Stephen T. Warren, PhD, chair of the Emory Department of Human Genetics, is principal investigator of the program project that also includes Michael Zwick, PhD, and Brad Coffee, PhD, both Emory faculty members in human genetics.
Autism occurs four to nine times more frequently in males than in females, and genes on the X chromosome have long been suspected as being responsible for this male predilection. However, the ability to comprehensively examine the entire X chromosome for abnormalities has not been technically feasible until now.
Using technologies recently developed in the Department of Human Genetics, the Emory scientists will carry out a comprehensive search for genetic abnormalities of the X chromosome in 330 patients with autism.

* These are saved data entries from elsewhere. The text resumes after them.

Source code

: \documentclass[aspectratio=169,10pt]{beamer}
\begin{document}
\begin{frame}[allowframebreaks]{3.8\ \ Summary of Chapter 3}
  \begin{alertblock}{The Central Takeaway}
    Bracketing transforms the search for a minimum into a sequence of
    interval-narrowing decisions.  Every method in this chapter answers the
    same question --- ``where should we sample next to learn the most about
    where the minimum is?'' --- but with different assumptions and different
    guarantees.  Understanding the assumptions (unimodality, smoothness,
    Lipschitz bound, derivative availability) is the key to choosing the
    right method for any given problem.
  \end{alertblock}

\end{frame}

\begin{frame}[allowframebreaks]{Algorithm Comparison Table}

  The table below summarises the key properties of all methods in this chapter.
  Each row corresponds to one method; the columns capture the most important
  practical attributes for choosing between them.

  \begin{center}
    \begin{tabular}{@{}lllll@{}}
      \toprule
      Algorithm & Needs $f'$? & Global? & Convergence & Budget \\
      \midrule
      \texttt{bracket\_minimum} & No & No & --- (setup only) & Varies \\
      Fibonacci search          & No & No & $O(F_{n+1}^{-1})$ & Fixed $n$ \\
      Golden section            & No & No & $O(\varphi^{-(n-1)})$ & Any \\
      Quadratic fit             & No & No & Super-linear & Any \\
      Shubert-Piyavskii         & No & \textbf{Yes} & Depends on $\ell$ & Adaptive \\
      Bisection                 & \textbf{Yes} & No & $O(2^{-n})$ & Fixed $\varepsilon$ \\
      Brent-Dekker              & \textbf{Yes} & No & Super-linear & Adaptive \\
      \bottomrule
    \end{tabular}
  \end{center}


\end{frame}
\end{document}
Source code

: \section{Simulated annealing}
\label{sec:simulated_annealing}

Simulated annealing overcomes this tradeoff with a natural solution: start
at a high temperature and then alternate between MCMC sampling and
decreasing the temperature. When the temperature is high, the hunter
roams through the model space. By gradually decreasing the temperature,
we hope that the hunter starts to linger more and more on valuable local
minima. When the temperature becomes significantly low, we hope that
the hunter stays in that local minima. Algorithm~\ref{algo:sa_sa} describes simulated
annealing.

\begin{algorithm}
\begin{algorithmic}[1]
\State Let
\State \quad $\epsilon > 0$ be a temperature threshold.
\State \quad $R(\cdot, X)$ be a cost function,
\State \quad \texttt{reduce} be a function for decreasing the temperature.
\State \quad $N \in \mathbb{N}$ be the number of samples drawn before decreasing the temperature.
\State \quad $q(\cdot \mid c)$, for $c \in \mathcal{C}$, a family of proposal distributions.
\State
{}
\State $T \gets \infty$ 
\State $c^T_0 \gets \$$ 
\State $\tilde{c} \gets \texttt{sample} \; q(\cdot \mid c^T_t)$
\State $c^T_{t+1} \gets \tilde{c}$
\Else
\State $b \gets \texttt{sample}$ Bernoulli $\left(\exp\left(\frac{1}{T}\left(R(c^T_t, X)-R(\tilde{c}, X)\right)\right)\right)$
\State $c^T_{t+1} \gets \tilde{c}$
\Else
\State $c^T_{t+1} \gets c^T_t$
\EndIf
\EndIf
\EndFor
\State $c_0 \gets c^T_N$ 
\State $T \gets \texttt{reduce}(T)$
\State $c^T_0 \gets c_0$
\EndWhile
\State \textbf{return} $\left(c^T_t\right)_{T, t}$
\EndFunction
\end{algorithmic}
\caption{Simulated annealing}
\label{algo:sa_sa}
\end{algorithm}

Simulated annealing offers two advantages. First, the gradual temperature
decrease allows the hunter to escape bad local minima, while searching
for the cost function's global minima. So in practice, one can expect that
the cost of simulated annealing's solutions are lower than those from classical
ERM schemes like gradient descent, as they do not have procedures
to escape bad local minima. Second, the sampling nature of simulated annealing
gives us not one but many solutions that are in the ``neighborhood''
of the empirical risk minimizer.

The first project will scan the entire length of the X chromosome for subtle deletions or duplications using high-resolution microarrays containing short DNA fragments that can interrogate 2.1 million sites on the X chromosome. The second project will sequence all of the 1,098 genes on the X chromosome using a "next generation" DNA sequencing instrument. The final project will scan the entire X chromosome for evidence of "epigenetic" abnormalities, which are due to differences in gene expression rather than changes in the DNA itself.
This exhaustive survey of the human X chromosome should identify X-linked variation for autism susceptibility if such variation exists, says Dr. Warren.
"The unique genomic technologies available at Emory allow studies that would have been incomprehensible only a few years ago and will enable us to examine the 155 million bases of the X chromosome in minute detail in patients with autism," he explains.
Finding a predisposing gene is considered the most important first step to uncovering the true basis of a disease and to developing diagnostic tests and therapeutic approaches.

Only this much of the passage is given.